**INSTRUCTIONS TO FOLLOW:**
Which lines in the records below contain the word "cliente"? Copy each one out.

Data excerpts

/---

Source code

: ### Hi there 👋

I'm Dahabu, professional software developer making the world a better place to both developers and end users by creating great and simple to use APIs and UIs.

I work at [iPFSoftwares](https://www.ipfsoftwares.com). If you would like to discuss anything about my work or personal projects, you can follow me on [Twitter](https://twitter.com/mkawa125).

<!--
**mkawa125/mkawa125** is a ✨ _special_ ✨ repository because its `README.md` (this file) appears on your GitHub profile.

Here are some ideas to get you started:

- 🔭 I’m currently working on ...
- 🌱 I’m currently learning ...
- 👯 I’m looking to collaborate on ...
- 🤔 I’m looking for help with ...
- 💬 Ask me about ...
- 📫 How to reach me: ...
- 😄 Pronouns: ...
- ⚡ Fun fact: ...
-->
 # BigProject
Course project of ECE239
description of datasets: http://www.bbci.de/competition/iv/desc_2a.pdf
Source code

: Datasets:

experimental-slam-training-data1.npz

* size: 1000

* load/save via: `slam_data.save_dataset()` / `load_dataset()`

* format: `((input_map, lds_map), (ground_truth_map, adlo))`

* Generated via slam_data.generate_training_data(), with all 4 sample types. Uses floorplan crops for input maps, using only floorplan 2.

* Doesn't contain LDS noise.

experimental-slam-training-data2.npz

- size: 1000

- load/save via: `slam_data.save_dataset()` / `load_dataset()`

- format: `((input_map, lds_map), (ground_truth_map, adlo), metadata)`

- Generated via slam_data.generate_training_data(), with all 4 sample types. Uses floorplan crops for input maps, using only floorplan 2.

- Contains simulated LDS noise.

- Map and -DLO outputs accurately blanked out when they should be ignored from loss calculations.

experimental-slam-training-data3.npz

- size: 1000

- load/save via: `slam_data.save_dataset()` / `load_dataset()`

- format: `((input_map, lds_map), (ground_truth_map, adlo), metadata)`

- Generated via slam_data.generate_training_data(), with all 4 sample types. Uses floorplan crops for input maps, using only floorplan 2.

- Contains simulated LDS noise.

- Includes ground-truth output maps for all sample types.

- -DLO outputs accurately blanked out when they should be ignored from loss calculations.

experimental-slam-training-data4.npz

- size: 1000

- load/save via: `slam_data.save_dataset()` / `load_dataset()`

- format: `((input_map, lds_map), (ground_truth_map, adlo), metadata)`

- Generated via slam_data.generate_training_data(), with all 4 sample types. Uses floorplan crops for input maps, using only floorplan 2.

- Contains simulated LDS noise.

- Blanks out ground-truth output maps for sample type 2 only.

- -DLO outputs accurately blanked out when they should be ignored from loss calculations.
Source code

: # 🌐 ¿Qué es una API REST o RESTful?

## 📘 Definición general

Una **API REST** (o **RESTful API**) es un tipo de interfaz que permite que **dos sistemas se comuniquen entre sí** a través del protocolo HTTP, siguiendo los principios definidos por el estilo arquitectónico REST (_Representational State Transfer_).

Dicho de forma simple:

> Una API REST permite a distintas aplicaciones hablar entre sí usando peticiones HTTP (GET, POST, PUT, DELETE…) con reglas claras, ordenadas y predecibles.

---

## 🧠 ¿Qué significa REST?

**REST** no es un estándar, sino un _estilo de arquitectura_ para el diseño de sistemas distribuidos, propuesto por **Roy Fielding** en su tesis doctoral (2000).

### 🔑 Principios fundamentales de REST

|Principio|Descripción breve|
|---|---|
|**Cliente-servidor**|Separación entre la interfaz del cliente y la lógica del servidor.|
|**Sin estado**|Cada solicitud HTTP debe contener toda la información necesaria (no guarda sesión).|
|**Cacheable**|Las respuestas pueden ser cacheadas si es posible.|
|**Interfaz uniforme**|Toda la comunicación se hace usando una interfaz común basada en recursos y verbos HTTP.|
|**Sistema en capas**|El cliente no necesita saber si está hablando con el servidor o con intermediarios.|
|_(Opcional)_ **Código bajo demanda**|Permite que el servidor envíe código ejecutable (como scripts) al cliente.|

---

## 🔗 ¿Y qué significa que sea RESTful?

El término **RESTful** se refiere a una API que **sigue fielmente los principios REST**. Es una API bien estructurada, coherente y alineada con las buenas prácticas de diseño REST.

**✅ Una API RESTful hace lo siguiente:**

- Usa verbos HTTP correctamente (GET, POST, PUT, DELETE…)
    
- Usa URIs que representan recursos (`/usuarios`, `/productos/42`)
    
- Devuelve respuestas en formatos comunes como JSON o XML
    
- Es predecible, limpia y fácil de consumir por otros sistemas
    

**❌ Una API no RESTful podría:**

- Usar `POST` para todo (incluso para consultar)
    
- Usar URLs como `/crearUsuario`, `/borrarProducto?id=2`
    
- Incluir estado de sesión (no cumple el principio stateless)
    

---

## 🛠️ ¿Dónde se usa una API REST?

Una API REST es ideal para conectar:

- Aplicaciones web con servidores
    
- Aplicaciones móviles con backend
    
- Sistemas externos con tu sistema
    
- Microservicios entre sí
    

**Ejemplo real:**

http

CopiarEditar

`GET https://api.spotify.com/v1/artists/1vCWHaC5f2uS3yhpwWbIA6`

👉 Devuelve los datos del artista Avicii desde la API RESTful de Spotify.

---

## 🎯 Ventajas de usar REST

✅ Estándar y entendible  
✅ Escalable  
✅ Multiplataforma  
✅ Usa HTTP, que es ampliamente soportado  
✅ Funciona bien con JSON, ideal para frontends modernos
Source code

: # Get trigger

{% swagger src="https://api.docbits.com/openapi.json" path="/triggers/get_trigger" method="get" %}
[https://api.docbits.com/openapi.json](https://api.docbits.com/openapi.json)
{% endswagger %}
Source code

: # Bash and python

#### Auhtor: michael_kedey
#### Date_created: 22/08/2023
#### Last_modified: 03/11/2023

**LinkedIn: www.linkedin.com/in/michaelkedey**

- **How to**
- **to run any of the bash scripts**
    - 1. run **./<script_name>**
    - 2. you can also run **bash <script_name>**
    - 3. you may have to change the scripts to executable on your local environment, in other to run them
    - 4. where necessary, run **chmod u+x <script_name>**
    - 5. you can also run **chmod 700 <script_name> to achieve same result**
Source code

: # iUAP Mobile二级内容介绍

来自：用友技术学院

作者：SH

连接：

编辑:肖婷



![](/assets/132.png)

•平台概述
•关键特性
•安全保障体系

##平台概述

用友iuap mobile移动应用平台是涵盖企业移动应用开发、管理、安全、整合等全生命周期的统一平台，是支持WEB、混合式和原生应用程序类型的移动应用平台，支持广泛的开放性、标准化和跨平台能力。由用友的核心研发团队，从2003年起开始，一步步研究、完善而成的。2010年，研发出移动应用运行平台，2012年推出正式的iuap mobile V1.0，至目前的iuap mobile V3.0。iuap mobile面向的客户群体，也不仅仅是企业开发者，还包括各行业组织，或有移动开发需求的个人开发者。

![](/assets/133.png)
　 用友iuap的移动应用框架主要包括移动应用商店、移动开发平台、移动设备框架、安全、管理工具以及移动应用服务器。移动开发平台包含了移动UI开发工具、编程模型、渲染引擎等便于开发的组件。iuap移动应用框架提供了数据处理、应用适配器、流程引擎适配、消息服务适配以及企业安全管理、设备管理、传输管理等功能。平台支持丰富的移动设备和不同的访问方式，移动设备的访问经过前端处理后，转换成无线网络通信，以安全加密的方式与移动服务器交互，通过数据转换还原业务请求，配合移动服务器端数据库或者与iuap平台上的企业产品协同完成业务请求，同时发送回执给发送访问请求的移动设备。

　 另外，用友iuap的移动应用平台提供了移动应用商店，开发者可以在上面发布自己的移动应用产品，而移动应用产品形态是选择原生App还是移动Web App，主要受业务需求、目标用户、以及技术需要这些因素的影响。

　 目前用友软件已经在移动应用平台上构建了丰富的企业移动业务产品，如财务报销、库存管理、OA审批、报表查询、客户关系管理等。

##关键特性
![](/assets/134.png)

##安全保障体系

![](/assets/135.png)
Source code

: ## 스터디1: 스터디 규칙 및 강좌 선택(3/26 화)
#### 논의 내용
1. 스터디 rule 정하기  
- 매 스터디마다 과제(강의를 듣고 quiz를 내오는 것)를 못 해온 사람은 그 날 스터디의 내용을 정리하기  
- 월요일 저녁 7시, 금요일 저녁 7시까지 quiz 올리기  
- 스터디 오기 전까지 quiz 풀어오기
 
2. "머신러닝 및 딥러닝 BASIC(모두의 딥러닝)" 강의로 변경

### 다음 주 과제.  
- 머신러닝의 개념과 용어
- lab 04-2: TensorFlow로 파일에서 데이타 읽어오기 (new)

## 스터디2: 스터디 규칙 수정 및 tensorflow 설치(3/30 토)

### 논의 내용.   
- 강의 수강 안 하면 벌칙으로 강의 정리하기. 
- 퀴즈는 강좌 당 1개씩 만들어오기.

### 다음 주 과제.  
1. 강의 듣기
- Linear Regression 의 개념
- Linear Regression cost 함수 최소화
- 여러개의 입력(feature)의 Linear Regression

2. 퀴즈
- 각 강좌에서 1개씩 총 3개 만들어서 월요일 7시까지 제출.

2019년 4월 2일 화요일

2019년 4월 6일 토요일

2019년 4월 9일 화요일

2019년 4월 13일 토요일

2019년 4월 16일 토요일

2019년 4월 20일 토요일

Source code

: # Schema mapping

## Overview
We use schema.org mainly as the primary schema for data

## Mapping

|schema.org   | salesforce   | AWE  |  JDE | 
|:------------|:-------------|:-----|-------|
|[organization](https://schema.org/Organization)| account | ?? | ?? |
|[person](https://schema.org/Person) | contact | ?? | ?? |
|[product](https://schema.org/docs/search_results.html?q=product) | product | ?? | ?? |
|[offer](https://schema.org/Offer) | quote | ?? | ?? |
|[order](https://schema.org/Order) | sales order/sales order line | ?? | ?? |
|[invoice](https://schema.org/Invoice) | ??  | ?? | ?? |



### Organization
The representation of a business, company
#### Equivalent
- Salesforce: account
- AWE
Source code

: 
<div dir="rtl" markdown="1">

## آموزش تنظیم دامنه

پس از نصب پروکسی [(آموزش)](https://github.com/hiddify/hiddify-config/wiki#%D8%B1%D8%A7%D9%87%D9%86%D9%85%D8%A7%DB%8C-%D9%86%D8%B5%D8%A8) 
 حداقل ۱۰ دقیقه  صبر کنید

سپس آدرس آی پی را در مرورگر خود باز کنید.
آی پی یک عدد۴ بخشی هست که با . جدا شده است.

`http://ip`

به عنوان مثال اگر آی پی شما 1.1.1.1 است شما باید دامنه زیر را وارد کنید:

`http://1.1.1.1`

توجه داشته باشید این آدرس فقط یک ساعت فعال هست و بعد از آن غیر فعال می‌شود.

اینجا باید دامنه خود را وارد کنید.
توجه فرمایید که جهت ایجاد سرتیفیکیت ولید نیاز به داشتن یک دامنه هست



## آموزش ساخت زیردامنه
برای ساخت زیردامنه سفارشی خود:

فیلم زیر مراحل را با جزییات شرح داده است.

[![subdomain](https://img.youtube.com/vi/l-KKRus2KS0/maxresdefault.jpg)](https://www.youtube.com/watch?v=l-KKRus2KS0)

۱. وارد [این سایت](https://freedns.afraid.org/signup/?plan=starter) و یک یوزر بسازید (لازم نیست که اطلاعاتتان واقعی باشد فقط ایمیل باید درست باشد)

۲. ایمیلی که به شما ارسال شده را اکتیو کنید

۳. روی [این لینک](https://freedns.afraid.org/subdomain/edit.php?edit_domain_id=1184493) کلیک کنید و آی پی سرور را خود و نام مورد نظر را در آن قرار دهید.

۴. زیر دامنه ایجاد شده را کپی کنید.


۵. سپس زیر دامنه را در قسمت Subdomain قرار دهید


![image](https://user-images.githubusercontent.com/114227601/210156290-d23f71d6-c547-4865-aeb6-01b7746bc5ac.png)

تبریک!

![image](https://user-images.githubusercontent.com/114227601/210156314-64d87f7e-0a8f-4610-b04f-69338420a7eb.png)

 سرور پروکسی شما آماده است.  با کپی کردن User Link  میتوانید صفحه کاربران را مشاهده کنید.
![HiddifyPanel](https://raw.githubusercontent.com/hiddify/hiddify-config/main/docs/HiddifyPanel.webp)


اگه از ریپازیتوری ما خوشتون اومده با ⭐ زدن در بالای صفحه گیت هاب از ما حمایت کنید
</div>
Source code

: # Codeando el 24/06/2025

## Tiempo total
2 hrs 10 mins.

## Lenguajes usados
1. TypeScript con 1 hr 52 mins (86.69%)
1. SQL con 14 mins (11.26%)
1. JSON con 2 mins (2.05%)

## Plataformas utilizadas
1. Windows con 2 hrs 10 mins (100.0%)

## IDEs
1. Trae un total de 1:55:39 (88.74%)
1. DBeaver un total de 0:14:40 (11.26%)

\---

**EXERCISE OUTPUT:**
|**Cliente-servidor**|Separación entre la interfaz del cliente y la lógica del servidor.|
|**Sistema en capas**|El cliente no necesita saber si está hablando con el servidor o con intermediarios.|
|_(Opcional)_ **Código bajo demanda**|Permite que el servidor envíe código ejecutable (como scripts) al cliente.|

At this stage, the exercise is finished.